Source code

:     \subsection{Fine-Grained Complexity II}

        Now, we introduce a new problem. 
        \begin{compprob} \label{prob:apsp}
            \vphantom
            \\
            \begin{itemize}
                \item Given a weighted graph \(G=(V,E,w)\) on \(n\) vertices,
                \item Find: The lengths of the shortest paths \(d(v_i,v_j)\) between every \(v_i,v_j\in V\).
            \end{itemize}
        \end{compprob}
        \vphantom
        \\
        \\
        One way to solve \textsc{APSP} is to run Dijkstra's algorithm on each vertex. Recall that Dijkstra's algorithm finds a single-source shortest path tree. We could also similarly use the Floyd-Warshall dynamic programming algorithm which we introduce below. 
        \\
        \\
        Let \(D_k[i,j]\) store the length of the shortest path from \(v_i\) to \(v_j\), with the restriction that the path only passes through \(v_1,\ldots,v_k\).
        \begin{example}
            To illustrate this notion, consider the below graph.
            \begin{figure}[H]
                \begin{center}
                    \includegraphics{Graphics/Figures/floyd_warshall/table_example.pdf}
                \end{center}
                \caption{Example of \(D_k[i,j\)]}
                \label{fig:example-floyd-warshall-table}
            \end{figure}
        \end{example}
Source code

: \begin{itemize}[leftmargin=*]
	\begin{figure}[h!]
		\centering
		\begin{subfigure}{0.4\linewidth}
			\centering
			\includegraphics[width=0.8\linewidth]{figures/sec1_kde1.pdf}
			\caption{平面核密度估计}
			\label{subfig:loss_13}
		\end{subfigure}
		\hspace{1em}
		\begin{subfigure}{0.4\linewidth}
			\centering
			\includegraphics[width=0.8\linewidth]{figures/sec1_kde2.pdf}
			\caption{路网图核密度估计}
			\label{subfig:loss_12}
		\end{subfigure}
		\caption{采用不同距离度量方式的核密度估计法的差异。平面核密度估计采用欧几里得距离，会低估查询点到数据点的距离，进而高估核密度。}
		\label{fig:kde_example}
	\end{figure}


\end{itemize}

---*---

WORK INSTRUCTIONS: Note every line of the entries in which "begin" appears, and copy it down.

RESULT:
        \begin{compprob} \label{prob:apsp}
            \begin{itemize}
        \begin{example}
            \begin{figure}[H]
                \begin{center}
: \begin{itemize}[leftmargin=*]
	\begin{figure}[h!]
		\begin{subfigure}{0.4\linewidth}
		\begin{subfigure}{0.4\linewidth}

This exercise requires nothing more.